● **DIRECTIONS FOR THIS TASK**: Scan the entries that follow and copy out every line containing "post".

##############################

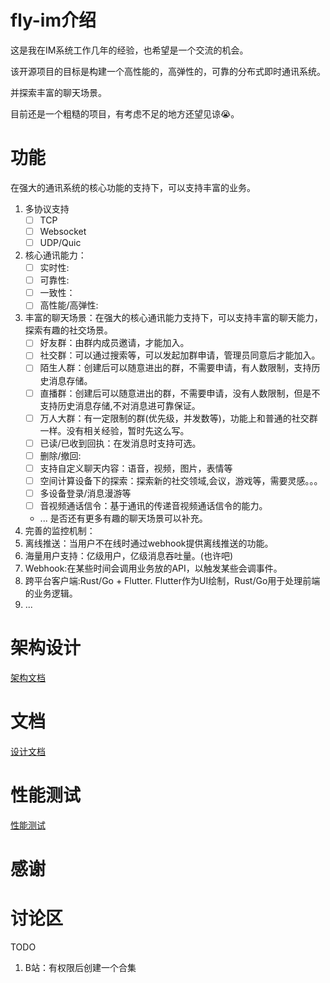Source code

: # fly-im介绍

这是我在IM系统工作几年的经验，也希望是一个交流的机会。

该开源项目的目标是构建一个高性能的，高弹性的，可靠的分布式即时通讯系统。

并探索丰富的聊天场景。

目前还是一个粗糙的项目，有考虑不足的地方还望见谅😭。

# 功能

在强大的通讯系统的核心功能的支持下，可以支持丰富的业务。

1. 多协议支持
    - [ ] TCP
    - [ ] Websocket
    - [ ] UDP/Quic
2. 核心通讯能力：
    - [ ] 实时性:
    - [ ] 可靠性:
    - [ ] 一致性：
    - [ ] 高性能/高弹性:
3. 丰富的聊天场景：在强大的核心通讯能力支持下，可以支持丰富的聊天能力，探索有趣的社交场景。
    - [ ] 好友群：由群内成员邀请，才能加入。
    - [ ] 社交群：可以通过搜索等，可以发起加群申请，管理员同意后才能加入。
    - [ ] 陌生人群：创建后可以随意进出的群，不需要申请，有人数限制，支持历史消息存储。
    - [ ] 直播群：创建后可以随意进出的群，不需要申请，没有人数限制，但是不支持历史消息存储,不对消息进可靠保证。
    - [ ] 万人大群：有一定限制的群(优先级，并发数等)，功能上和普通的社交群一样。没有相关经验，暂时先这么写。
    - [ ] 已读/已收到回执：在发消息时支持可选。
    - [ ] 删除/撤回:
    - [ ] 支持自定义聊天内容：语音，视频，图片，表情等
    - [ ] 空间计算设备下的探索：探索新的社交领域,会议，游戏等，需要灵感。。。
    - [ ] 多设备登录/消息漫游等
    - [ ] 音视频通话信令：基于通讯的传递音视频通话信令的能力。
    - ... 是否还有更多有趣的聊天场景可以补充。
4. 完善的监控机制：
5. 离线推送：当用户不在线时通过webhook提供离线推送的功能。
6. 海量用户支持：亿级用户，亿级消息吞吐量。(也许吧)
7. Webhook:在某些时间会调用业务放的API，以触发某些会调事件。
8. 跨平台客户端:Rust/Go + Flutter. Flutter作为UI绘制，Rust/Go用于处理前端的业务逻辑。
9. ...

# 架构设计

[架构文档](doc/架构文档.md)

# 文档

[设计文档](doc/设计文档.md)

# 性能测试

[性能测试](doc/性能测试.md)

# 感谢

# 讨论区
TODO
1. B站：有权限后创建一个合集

##############################

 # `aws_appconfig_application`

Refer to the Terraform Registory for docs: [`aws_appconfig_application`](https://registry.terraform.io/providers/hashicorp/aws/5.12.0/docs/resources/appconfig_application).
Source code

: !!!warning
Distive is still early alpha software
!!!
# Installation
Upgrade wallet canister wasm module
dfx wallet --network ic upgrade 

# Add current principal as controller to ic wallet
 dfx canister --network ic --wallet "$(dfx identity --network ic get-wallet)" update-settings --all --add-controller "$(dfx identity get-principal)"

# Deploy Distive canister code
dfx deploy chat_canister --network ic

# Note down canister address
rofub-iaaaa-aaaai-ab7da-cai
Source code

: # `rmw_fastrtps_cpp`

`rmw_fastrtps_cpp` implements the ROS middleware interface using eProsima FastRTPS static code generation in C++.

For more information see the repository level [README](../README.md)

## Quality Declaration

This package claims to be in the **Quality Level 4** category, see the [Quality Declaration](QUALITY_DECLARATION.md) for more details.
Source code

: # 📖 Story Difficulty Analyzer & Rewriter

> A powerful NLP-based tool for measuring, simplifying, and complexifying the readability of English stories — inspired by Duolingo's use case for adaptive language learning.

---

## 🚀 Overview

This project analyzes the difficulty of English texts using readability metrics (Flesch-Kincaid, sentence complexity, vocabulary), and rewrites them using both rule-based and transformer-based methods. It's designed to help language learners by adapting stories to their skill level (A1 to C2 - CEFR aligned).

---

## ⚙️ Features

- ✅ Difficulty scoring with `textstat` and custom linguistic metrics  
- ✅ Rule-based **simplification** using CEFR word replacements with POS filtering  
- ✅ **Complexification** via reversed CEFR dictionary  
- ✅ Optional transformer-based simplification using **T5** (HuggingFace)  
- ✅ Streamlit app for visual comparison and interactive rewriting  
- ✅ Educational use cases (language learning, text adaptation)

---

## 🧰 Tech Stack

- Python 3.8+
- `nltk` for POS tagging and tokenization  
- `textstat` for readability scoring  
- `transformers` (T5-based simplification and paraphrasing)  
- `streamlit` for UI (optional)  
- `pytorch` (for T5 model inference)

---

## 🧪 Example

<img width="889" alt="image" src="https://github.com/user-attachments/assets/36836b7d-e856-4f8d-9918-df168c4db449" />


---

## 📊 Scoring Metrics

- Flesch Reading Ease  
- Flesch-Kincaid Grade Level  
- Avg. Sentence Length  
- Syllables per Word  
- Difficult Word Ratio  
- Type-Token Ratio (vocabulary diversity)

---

##############################

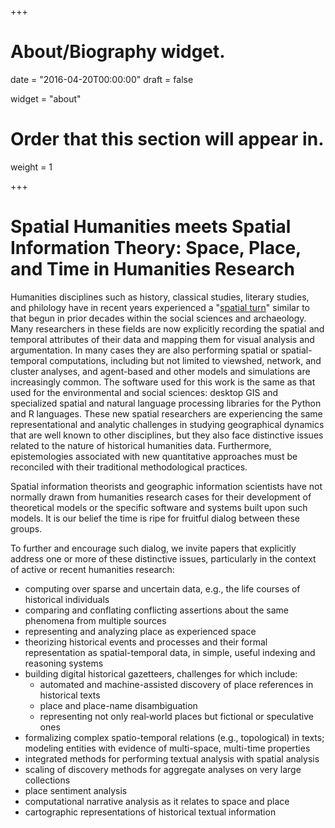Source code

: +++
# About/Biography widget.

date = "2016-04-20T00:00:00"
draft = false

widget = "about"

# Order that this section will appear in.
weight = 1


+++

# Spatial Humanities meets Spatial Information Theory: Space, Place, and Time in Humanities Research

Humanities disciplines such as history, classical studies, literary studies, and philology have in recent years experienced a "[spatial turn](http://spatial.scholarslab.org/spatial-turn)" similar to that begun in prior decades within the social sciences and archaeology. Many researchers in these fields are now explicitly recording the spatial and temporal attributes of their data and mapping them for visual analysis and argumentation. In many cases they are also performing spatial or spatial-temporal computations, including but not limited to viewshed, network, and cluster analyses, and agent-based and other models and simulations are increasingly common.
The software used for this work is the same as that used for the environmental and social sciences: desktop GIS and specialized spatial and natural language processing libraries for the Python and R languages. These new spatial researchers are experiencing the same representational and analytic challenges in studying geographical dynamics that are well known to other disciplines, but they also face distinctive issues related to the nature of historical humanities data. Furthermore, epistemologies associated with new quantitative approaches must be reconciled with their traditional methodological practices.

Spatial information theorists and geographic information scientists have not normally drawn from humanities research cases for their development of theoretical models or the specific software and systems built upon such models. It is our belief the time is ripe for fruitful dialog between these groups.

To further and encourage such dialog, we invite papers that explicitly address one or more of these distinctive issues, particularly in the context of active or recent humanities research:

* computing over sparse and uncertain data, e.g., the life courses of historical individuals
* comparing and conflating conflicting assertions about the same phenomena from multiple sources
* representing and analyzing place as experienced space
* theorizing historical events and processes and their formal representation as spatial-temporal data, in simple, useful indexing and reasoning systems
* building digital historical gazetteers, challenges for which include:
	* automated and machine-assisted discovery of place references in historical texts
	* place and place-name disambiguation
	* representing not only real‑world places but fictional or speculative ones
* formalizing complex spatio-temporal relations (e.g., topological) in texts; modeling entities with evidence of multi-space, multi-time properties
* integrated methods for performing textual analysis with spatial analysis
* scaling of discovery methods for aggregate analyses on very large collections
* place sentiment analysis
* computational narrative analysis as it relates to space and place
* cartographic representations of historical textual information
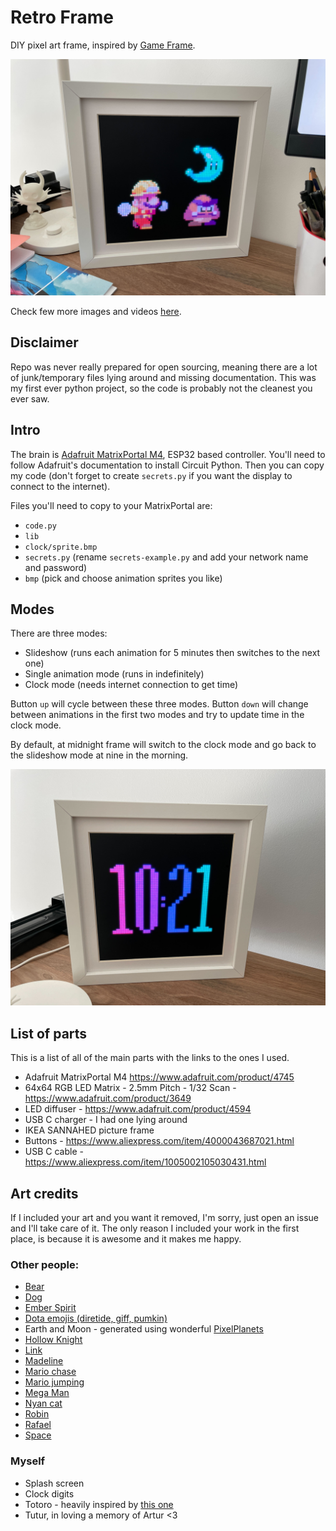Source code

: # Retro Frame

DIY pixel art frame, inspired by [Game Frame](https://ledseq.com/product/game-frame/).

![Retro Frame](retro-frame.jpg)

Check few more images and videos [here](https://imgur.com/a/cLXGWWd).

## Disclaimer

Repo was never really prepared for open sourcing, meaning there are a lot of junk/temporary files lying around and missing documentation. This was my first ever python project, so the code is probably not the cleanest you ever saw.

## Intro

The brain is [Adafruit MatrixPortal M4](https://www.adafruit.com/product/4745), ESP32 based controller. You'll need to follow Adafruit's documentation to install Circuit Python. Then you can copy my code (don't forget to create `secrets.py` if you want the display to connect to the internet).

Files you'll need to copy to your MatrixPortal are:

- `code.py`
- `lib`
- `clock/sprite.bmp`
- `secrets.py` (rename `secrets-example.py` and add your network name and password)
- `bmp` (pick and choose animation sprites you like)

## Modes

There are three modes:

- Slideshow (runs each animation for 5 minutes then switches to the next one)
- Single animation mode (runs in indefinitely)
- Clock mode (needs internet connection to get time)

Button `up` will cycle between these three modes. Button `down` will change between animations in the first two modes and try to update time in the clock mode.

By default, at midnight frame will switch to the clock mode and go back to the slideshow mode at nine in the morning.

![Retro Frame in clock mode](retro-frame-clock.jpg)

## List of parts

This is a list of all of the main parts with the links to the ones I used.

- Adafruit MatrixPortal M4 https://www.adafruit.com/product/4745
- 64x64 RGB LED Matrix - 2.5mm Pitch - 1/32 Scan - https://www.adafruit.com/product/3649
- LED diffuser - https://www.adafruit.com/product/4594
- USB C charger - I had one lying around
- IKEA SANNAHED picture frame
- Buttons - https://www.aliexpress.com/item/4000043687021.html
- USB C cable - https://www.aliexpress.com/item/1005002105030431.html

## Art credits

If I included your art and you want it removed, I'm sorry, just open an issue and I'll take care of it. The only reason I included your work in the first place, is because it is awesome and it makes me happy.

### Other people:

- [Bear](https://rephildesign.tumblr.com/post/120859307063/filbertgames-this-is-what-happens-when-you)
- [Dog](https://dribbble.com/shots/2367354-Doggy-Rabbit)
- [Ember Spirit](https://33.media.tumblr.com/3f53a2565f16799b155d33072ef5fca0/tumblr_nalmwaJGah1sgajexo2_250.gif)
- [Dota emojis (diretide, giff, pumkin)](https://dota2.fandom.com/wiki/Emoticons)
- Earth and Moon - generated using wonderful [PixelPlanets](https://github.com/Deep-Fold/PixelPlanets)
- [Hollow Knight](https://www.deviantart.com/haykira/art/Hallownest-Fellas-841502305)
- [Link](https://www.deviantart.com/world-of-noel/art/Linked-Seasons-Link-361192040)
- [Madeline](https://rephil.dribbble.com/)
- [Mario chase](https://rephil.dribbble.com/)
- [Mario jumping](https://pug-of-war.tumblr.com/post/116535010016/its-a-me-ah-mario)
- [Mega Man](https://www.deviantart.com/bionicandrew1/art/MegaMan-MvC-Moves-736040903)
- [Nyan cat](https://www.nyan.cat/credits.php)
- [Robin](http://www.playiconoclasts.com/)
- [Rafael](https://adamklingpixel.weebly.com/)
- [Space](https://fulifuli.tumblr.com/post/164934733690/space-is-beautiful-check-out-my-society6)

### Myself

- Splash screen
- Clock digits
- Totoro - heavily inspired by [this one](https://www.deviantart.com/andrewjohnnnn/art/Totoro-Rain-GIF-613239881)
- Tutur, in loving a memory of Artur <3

##############################

● **YOUR SOLUTION**:
- [Bear](https://rephildesign.tumblr.com/post/120859307063/filbertgames-this-is-what-happens-when-you)
- [Mario jumping](https://pug-of-war.tumblr.com/post/116535010016/its-a-me-ah-mario)
- [Space](https://fulifuli.tumblr.com/post/164934733690/space-is-beautiful-check-out-my-society6)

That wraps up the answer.